Texte pour le catalogue " A l'escapade, des ravines à la loupe - éditée par le L.A.C de la Réunion - 2009


Une loupe peut en cacher une autre


« Ce qui me plaît, c’est qu’on ne sache pas. Ca reste ouvert. Mon jeu est caché. »1

Selon la définition, la loupe est un instrument d’optique subjectif constitué d’une lentille convexe permettant d’obtenir une image agrandie. Effets de diffractions et de renversements de focale, cet appareil convient drôlement pour mimer et incarner les déclinaisons imprévues, les changements de point de vue développés par les oeuvres d’Anabelle Hulaut. Lieu des précipités fantasques, le travail plastique de l’artiste s’envisage à la manière d’une pratique ouverte dans laquelle les narrations se répercutent et s’auto génèrent en fonction des contextes de monstration. Multipliant les médiums et les accroches de fictions, ce réseau hybride et poétique n’a de cesse de se déployer sous le mode du furtif et du motif diffus.
Variations décalées et amplifications intempestives, les méta-récits qu’Anabelle Hulaut aime à orchestrer, constituent autant de prétextes à des glissements tous azimuts, d’ordre sémantiques et allusifs, par le biais d’images, d’analogies et d’objets inattendus.
Bricolage polysémique généralisé, les pièces de l’artiste participent ainsi d’une logique de l’assemblage et de la mise en abyme qui cultive à loisir le clin d’œil, le jeu de mot et l’humour.
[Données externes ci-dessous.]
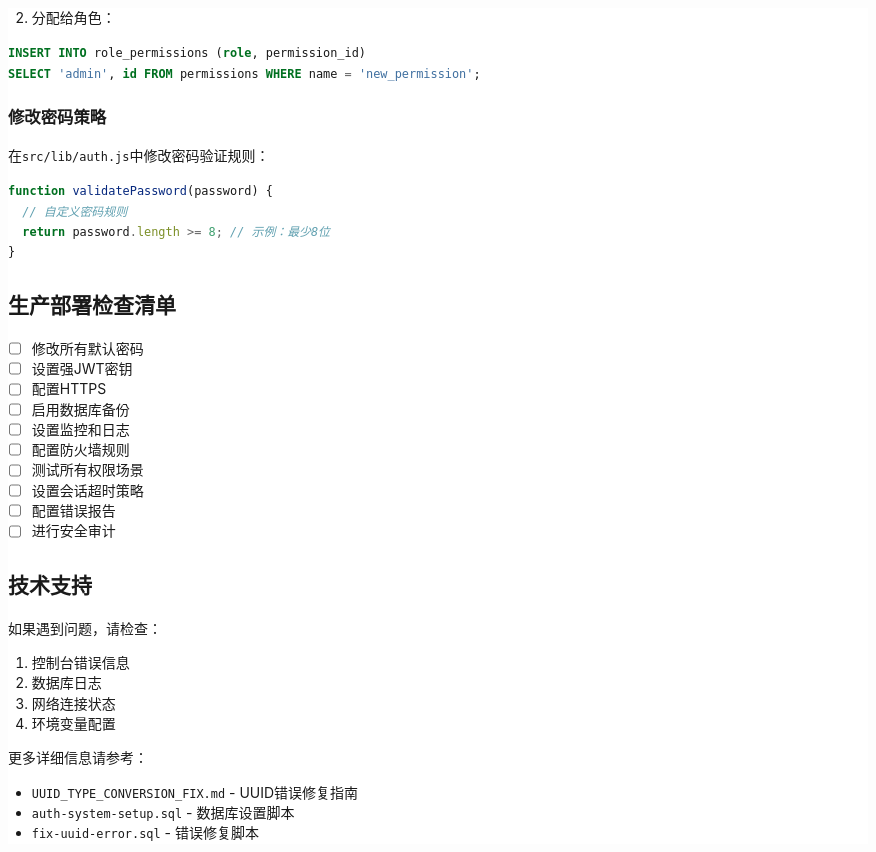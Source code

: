 2. 分配给角色：
```sql
INSERT INTO role_permissions (role, permission_id)
SELECT 'admin', id FROM permissions WHERE name = 'new_permission';
```

### 修改密码策略

在`src/lib/auth.js`中修改密码验证规则：

```javascript
function validatePassword(password) {
  // 自定义密码规则
  return password.length >= 8; // 示例：最少8位
}
```

## 生产部署检查清单

- [ ] 修改所有默认密码
- [ ] 设置强JWT密钥
- [ ] 配置HTTPS
- [ ] 启用数据库备份
- [ ] 设置监控和日志
- [ ] 配置防火墙规则
- [ ] 测试所有权限场景
- [ ] 设置会话超时策略
- [ ] 配置错误报告
- [ ] 进行安全审计

## 技术支持

如果遇到问题，请检查：
1. 控制台错误信息
2. 数据库日志
3. 网络连接状态
4. 环境变量配置

更多详细信息请参考：
- `UUID_TYPE_CONVERSION_FIX.md` - UUID错误修复指南
- `auth-system-setup.sql` - 数据库设置脚本
- `fix-uuid-error.sql` - 错误修复脚本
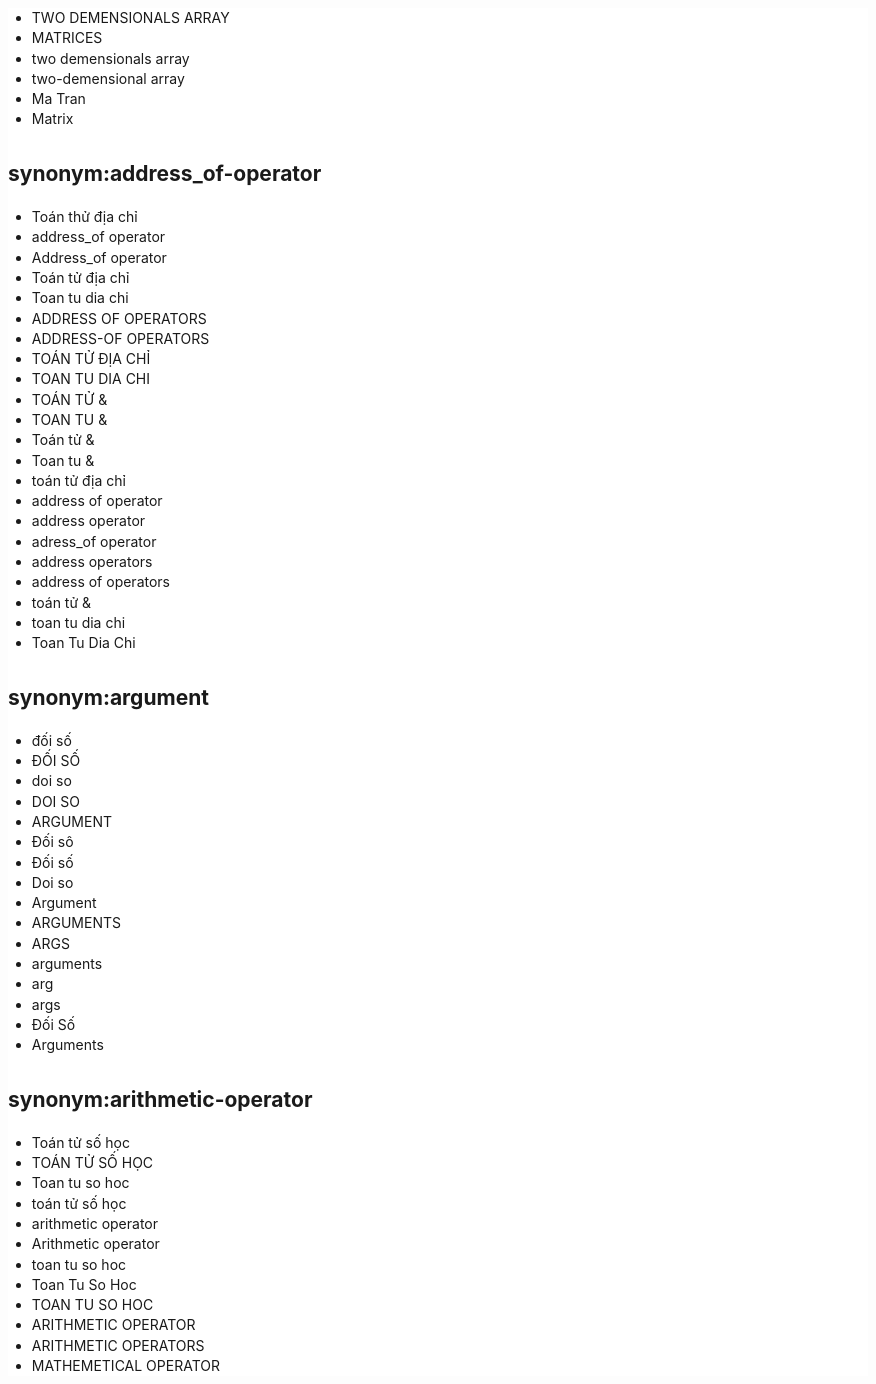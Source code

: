 - TWO DEMENSIONALS ARRAY
- MATRICES
- two demensionals array
- two-demensional array
- Ma Tran
- Matrix

## synonym:address_of-operator
- Toán thử địa chỉ
- address_of operator
- Address_of operator
- Toán tử địa chỉ
- Toan tu dia chi
- ADDRESS OF OPERATORS
- ADDRESS-OF OPERATORS
- TOÁN TỬ ĐỊA CHỈ
- TOAN TU DIA CHI
- TOÁN TỬ &
- TOAN TU &
- Toán tử &
- Toan tu &
- toán tử địa chỉ
- address of operator
- address operator
- adress_of operator
- address operators
- address of operators
- toán tử &
- toan tu dia chi
- Toan Tu Dia Chi

## synonym:argument
- đối số
- ĐỐI SỐ
- doi so
- DOI SO
- ARGUMENT
- Đối sô
- Đối số
- Doi so
- Argument
- ARGUMENTS
- ARGS
- arguments
- arg
- args
- Đối Số
- Arguments

## synonym:arithmetic-operator
- Toán tử số học
- TOÁN TỬ SỐ HỌC
- Toan tu so hoc
- toán tử số học
- arithmetic operator
- Arithmetic operator
- toan tu so hoc
- Toan Tu So Hoc
- TOAN TU SO HOC
- ARITHMETIC OPERATOR
- ARITHMETIC OPERATORS
- MATHEMETICAL OPERATOR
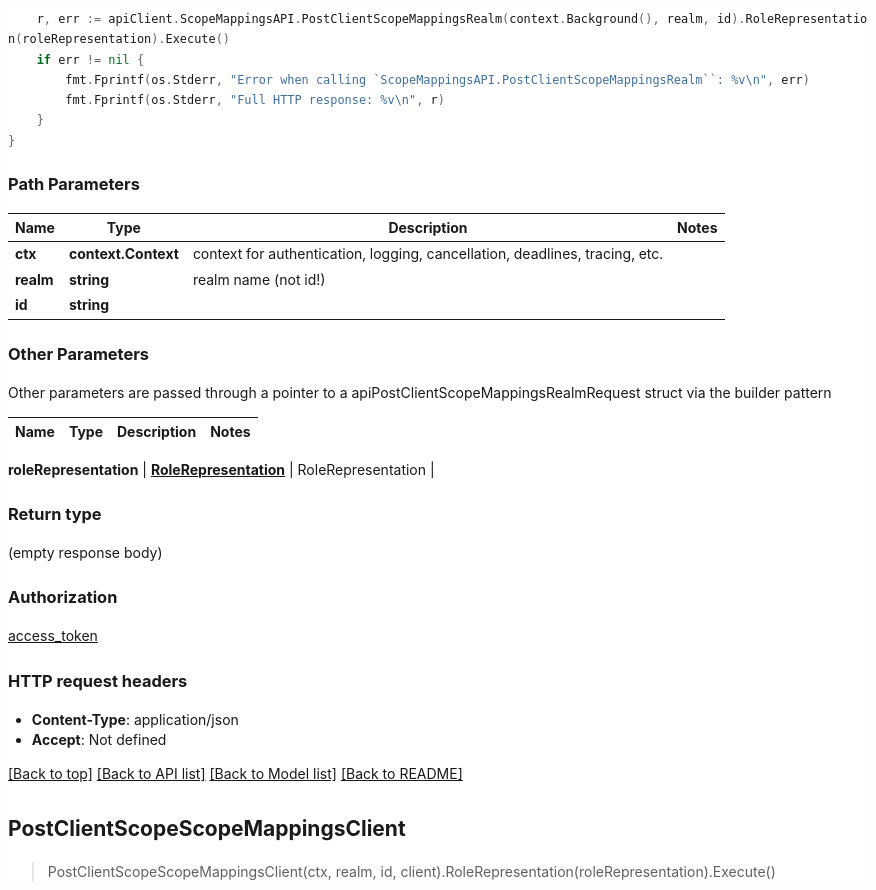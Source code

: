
 ```go
	r, err := apiClient.ScopeMappingsAPI.PostClientScopeMappingsRealm(context.Background(), realm, id).RoleRepresentation(roleRepresentation).Execute()
	if err != nil {
		fmt.Fprintf(os.Stderr, "Error when calling `ScopeMappingsAPI.PostClientScopeMappingsRealm``: %v\n", err)
		fmt.Fprintf(os.Stderr, "Full HTTP response: %v\n", r)
	}
}
```

### Path Parameters


Name | Type | Description  | Notes
------------- | ------------- | ------------- | -------------
**ctx** | **context.Context** | context for authentication, logging, cancellation, deadlines, tracing, etc.
**realm** | **string** | realm name (not id!) | 
**id** | **string** |  | 

### Other Parameters

Other parameters are passed through a pointer to a apiPostClientScopeMappingsRealmRequest struct via the builder pattern


Name | Type | Description  | Notes
------------- | ------------- | ------------- | -------------


 **roleRepresentation** | [**RoleRepresentation**](RoleRepresentation.md) | RoleRepresentation | 

### Return type

 (empty response body)

### Authorization

[access_token](../README.md#access_token)

### HTTP request headers

- **Content-Type**: application/json
- **Accept**: Not defined

[[Back to top]](#) [[Back to API list]](../README.md#documentation-for-api-endpoints)
[[Back to Model list]](../README.md#documentation-for-models)
[[Back to README]](../README.md)


## PostClientScopeScopeMappingsClient

> PostClientScopeScopeMappingsClient(ctx, realm, id, client).RoleRepresentation(roleRepresentation).Execute()
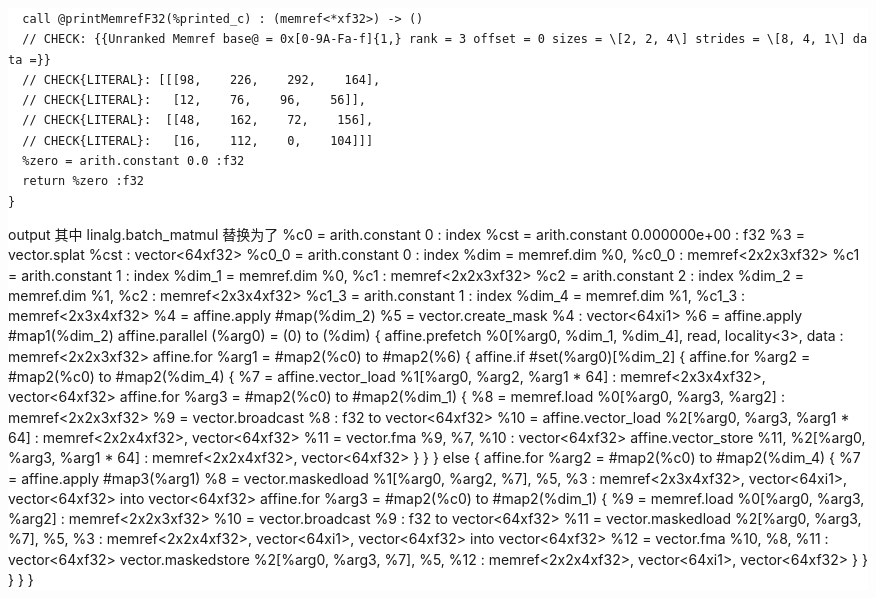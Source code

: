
 ```
  call @printMemrefF32(%printed_c) : (memref<*xf32>) -> ()
  // CHECK: {{Unranked Memref base@ = 0x[0-9A-Fa-f]{1,} rank = 3 offset = 0 sizes = \[2, 2, 4\] strides = \[8, 4, 1\] data =}}
  // CHECK{LITERAL}: [[[98,    226,    292,    164], 
  // CHECK{LITERAL}:   [12,    76,    96,    56]], 
  // CHECK{LITERAL}:  [[48,    162,    72,    156], 
  // CHECK{LITERAL}:   [16,    112,    0,    104]]]
  %zero = arith.constant 0.0 :f32
  return %zero :f32
}
```
output 其中 linalg.batch_matmul 替换为了
    %c0 = arith.constant 0 : index
    %cst = arith.constant 0.000000e+00 : f32
    %3 = vector.splat %cst : vector<64xf32>
    %c0_0 = arith.constant 0 : index
    %dim = memref.dim %0, %c0_0 : memref<2x2x3xf32>
    %c1 = arith.constant 1 : index
    %dim_1 = memref.dim %0, %c1 : memref<2x2x3xf32>
    %c2 = arith.constant 2 : index
    %dim_2 = memref.dim %1, %c2 : memref<2x3x4xf32>
    %c1_3 = arith.constant 1 : index
    %dim_4 = memref.dim %1, %c1_3 : memref<2x3x4xf32>
    %4 = affine.apply #map(%dim_2)
    %5 = vector.create_mask %4 : vector<64xi1>
    %6 = affine.apply #map1(%dim_2)
    affine.parallel (%arg0) = (0) to (%dim) {
      affine.prefetch %0[%arg0, %dim_1, %dim_4], read, locality<3>, data : memref<2x2x3xf32>
      affine.for %arg1 = #map2(%c0) to #map2(%6) {
        affine.if #set(%arg0)[%dim_2] {
          affine.for %arg2 = #map2(%c0) to #map2(%dim_4) {
            %7 = affine.vector_load %1[%arg0, %arg2, %arg1 * 64] : memref<2x3x4xf32>, vector<64xf32>
            affine.for %arg3 = #map2(%c0) to #map2(%dim_1) {
              %8 = memref.load %0[%arg0, %arg3, %arg2] : memref<2x2x3xf32>
              %9 = vector.broadcast %8 : f32 to vector<64xf32>
              %10 = affine.vector_load %2[%arg0, %arg3, %arg1 * 64] : memref<2x2x4xf32>, vector<64xf32>
              %11 = vector.fma %9, %7, %10 : vector<64xf32>
              affine.vector_store %11, %2[%arg0, %arg3, %arg1 * 64] : memref<2x2x4xf32>, vector<64xf32>
            }
          }
        } else {
          affine.for %arg2 = #map2(%c0) to #map2(%dim_4) {
            %7 = affine.apply #map3(%arg1)
            %8 = vector.maskedload %1[%arg0, %arg2, %7], %5, %3 : memref<2x3x4xf32>, vector<64xi1>, vector<64xf32> into vector<64xf32>
            affine.for %arg3 = #map2(%c0) to #map2(%dim_1) {
              %9 = memref.load %0[%arg0, %arg3, %arg2] : memref<2x2x3xf32>
              %10 = vector.broadcast %9 : f32 to vector<64xf32>
              %11 = vector.maskedload %2[%arg0, %arg3, %7], %5, %3 : memref<2x2x4xf32>, vector<64xi1>, vector<64xf32> into vector<64xf32>
              %12 = vector.fma %10, %8, %11 : vector<64xf32>
              vector.maskedstore %2[%arg0, %arg3, %7], %5, %12 : memref<2x2x4xf32>, vector<64xi1>, vector<64xf32>
            }
          }
        }
      }
    }
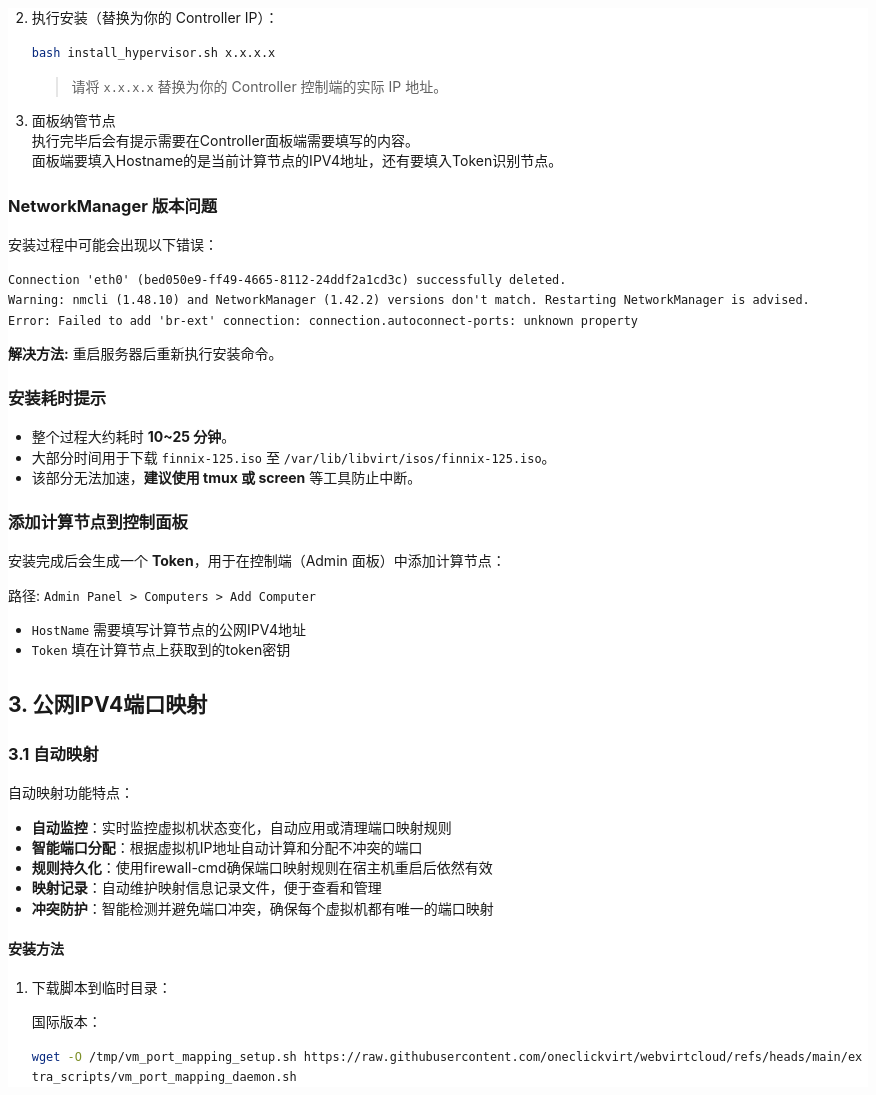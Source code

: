 2. 执行安装（替换为你的 Controller IP）：
   ```bash
   bash install_hypervisor.sh x.x.x.x
   ```
   > 请将 `x.x.x.x` 替换为你的 Controller 控制端的实际 IP 地址。

3. 面板纳管节点  
   执行完毕后会有提示需要在Controller面板端需要填写的内容。  
   面板端要填入Hostname的是当前计算节点的IPV4地址，还有要填入Token识别节点。

### NetworkManager 版本问题

安装过程中可能会出现以下错误：
```
Connection 'eth0' (bed050e9-ff49-4665-8112-24ddf2a1cd3c) successfully deleted.
Warning: nmcli (1.48.10) and NetworkManager (1.42.2) versions don't match. Restarting NetworkManager is advised.
Error: Failed to add 'br-ext' connection: connection.autoconnect-ports: unknown property
```

**解决方法:** 重启服务器后重新执行安装命令。

### 安装耗时提示

- 整个过程大约耗时 **10~25 分钟**。
- 大部分时间用于下载 `finnix-125.iso` 至 `/var/lib/libvirt/isos/finnix-125.iso`。
- 该部分无法加速，**建议使用 tmux 或 screen** 等工具防止中断。

### 添加计算节点到控制面板

安装完成后会生成一个 **Token**，用于在控制端（Admin 面板）中添加计算节点：

路径: `Admin Panel > Computers > Add Computer`

- `HostName` 需要填写计算节点的公网IPV4地址
- `Token` 填在计算节点上获取到的token密钥

## 3. 公网IPV4端口映射

### 3.1 自动映射

自动映射功能特点：
- **自动监控**：实时监控虚拟机状态变化，自动应用或清理端口映射规则
- **智能端口分配**：根据虚拟机IP地址自动计算和分配不冲突的端口
- **规则持久化**：使用firewall-cmd确保端口映射规则在宿主机重启后依然有效
- **映射记录**：自动维护映射信息记录文件，便于查看和管理
- **冲突防护**：智能检测并避免端口冲突，确保每个虚拟机都有唯一的端口映射

#### 安装方法

1. 下载脚本到临时目录：

   国际版本：
   ```bash
   wget -O /tmp/vm_port_mapping_setup.sh https://raw.githubusercontent.com/oneclickvirt/webvirtcloud/refs/heads/main/extra_scripts/vm_port_mapping_daemon.sh
   ```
Accessoire emblématique, si la loupe apparaît désormais comme une figure récurrente de ce corpus, c’est par le biais d’une activité de prélèvement d’éléments glanés du réel, qu’Anabelle Hulaut alimente ce jeu de piste inédit.
Questionnant les procédés d’appréhension d’un territoire, ses artefacts ont à voir avec l’investigation suggérée, l’enquête qui s’opère telle une pérégrination mentale et physique. Perspectives paysagères, séquences d’interviews, sculptures composites et improbables, les productions de l’artiste évoquent dès lors l’inventaire énigmatique et la collection loufoque d’instantanés. On pensera notamment à la série photographique des Tas ainsi qu’à l’ensemble des vidéos Les Affaires, captations d’histoires ou de situations, entamé consécutivement lors des séjours à la Villa Arson et au Domaine du Dourven.
Dévoilement d’un espace à la fois discursif et récursif, l’entreprise que mène Anabelle Hulaut tient de la cartographie et de l’écriture en mouvement. Ce n’est sans doute pas un hasard si une de ses dernières expositions s’intitulait Lost in translation. Entre perte de repère et d’identité, l’artiste affectionne les intermezzos, quand l’interprétation et la traduction restent dans un suspens possible.
Distillant les prismes, l’exposition A l’escapade, des ravines à la loupe se présente à la façon d’une carte postale dont la trame semble s’impressionner de la topographie de l’île de la Réunion. Derrière le caractère interlope de l’intitulé, la proposition hésite entre le journal de bord, le cabinet de lecture et l’esquisse d’un regard en ballade.
La résidence au L.A.C devient pour Anabelle Hulaut la toile de fond aux dérives génériques du détective loupeur. Attribut allégorique, le terme loupeur désigne à la fois le nœud et l’excroissance, l’échec et le raté, mais aussi le flâneur.
Comme l’on se fondrait dans un décor, Les Affaires adoptent le diapason créole, se mutent en Les Z’afair et constituent autant de notes animées relatant des moments et des occurrences particulières, les indices circonstanciés à un environnement donné.
La réactivation de la série des Tas met en exergue le moment entre deux, l’aspect minéral, le rapport à l’idée de matière première. A travers ces clichés, par effets miroir avec la lave volcanique, le géologique se mêle au paysage alentours.
Objet gigogne en bambou, la canne loupe qui a pour fonction d’arpenter la cime des arbres, oscille entre l’art brut et le registre du facteur cheval, et s’inspire de la canne télescopique que l’on utilise pour cueillir les avocats.
La linogravure donne lieu à une herméneutique savoureuse et exotique. Le paillasson encreur renvoie en effet le tampon à la marque d’empreinte. En malgache, le mot tampon signifie ce que l’on voit de loin ; l’image tampon peut aussi illustrer ce qui se renverse, la camera obscura, le fameux négatif de l’image.
L’exposition d’Anabelle Hulaut fait écho à cette autre phrase de l’écrivain Jean-Philippe Toussaint : « ce réseau d’influences multiples, de sources autobiographiques variées, qui se mêlent, se superposent, se tressent et s’agglomèrent jusqu’à ce qu’on ne puisse plus distinguer le vrai du faux, le fictionnel de l’autobiographique, se nourrit autant de rêve que de mémoire, de désir que de réalité. »2


A l’escapade, des ravines à la loupe s’apparente à l’échappée fantaisiste et absurde, la conjecture flottante et équivoque. Une hypothèse facétieuse qui tient de la vue de l’esprit.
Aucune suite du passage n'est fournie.